Und über das hinaus ist die Innenpolitik in unseren Ländern auf überhaupt nicht mehr absehbare Zeit defacto auf Marginalien beschränkt. Denn die groben Rahmenbedingungen des Lebens sind nach einem solchen Abkommen wie in Beton gegossen. Und jede Innenpolitik rührt sofort an die Außenpolitik. Was will Innenpolitik künftig noch "gestalten", wenn es so gut wie keine Möglicheit mehr dazu hat, weil fast alles ... die Wirtschaft berührt? Und genauso umgekehrt! Ist dem Leser immer noch zu wenig klar, daß es schon jetzt viele Bereiche gibt, wo etwa "Anti-Diskriminierung" oder "Klima-Standards" für die Möglichkeit zu Geschäften Bedingung sind?

Selbst, wenn man im Einzelfall der Auffassung sein kann, daß dies die oft so unsinnigen EU-Standards aushebeln wird, ist es - und das war schon die Unsittlichkeit bei vielem beim Nachdenken über den EU-Beitritt Österreichs 1994* - ethisch für Staatspolitik völlig unzulässig, Probleme die man selbst lösen könnte, aber nicht zu lösen wagt oder "vermag", durch ein Heineinauflösen in eine größere, mächtigere Einheit zu erhoffen. Es ist darüber hinaus ... irrational. Irrational, weil sich die Regierungen gar keinen Ausweg mehr sehen.








*Das Subsidiaritätsprinzip, das (nach christlicher Anthropologie und Soziallehre) jedem Staatshandeln zugrundeliegen muß, weil es sonst die Freiheit verletzt, hat ja zwei Seiten. Es ist einerseits Schutz vor der größeren, übergreifenderen mächtigern Einheit, es ist aber zum anderen die Pflicht und Verantwortung, alles zu tun, was in eines Macht steht, um OHNE die übergeordnete Instanz auszukommen. 1994 haben in Österreich vor allem die Bürgerlichen, die "Rechten" gehofft, den roten Betonin diesem Land durch die EU aufzusprengen.
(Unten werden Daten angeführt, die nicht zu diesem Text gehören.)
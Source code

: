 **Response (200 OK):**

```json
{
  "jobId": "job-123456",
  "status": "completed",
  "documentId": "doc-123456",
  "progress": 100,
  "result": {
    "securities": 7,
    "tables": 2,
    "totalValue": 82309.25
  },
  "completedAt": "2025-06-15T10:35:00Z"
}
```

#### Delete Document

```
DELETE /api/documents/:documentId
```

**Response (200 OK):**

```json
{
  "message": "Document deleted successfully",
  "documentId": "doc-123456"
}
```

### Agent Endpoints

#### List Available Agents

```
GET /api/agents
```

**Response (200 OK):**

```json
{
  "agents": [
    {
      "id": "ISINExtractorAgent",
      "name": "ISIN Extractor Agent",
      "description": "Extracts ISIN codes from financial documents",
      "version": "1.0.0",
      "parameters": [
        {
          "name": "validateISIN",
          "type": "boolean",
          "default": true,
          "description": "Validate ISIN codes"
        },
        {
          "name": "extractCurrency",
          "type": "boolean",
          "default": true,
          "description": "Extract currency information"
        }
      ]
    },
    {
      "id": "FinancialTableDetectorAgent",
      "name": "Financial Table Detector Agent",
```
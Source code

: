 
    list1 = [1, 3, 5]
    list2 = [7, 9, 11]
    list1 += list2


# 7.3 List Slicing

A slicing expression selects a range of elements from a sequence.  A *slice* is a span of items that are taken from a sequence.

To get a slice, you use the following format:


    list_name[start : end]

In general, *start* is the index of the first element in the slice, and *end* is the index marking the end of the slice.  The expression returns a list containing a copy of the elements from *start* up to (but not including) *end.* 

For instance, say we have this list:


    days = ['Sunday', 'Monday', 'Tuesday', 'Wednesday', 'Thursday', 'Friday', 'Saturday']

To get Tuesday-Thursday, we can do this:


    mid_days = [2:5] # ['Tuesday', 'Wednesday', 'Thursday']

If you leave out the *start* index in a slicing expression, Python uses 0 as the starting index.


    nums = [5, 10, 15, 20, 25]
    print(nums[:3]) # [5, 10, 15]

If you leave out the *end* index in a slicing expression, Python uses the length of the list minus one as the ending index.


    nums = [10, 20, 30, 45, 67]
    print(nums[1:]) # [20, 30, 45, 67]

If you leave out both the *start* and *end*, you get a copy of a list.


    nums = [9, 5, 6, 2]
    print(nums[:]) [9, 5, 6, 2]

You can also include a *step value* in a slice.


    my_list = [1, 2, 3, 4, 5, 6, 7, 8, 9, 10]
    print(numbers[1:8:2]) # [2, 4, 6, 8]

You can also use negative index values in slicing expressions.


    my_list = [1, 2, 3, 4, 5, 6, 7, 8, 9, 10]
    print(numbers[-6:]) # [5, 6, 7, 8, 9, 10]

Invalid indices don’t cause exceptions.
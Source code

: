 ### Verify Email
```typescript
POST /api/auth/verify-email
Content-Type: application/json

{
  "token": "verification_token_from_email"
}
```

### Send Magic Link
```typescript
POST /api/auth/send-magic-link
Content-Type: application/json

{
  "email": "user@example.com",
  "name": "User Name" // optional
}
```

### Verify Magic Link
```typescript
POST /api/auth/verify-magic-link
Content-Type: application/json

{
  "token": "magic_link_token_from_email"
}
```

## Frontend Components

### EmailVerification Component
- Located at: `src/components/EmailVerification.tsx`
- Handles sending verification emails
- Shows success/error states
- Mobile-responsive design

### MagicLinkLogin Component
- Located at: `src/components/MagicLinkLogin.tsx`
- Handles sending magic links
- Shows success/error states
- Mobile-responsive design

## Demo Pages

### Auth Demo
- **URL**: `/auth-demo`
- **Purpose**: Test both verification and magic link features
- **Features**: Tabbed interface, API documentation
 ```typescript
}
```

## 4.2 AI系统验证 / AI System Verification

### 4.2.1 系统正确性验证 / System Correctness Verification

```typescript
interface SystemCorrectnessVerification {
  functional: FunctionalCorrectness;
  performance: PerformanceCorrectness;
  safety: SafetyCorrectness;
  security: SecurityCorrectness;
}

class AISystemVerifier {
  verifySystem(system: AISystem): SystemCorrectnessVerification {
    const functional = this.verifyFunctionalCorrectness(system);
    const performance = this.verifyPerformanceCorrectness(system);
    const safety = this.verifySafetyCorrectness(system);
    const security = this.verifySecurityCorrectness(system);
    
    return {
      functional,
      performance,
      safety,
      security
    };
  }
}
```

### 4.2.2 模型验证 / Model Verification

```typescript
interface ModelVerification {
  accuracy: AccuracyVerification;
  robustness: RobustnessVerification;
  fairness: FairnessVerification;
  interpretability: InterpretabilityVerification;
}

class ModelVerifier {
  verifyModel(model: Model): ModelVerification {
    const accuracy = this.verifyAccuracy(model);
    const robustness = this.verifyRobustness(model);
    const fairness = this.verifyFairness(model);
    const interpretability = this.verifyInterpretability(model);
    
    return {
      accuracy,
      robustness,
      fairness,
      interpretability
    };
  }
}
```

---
Es ist das Gegenteil passiert! Neuer Beton, und noch viel mehr Beton hat sich über das Land ergossen. Man hat die Hasen gerettet, indem man den Bauernhof verschenkt hat, den man nicht reparieren wollte. Das Subsidiaritätsprinzip wurde UMGEKEHRT. Aber so ist es ein diktatorisches Prinzip. Gleichermaßen erleben wir in der ganzen EU genau das: Die Bürger (!) TUN NICHT MEHR ALLES WAS SIE KÖNNEN, um sich dann bei konkreten Problemen, die sie nicht mehr selbst lösen können, nach oben zu wenden, sondern erwarten von oben alles, was oben geben kann, um dann bestenfalls noch die Lücken selbst zu füllen. Oder was ist in Griechenland (etc. etc.) sonst passiert, was passiert in unseren Sozialstaaten? 

²Damit wir uns richtig verstehen: Sätze wie "Das Recht geht vom Volk aus" sind Unsinn. Recht geht von Gott aus, anders ist seine Grundausrichtung - die Gerechtigkeitsforderung - nicht zu halten, Recht kann nicht relativ sein. Aber niemals kann staatliches Recht GEGEN ein Volk beschlossen werden, sondern es muß seiner Natur entsprechen. Nur so kann es frei sein und Wohlstand schaffen. Das war auch in Zeiten der Monarchie in unseren Völkern ausnahmslos so. Allgemeine Akzeptanz ist einer der Grundpfeiler staatlichen Rechts, auch wenn die Sozialisten in Europa seit Jahrzehnten dagegen verstoßen (und Gesetze erlassen, die von großen Teilen der Bevölkerung je nicht zu akzeptieren sind, oder über die sie bewußt getäuscht werden, wie etwa die Ehe- und Abtreibungsgesetze oder der Genderwahnsinn.) Sonst zerfällt jedes Rechtssystem, ja das Rechtsempfinden eines Volkes überhaupt, und Chaos und Bürgerkrieg bricht aus.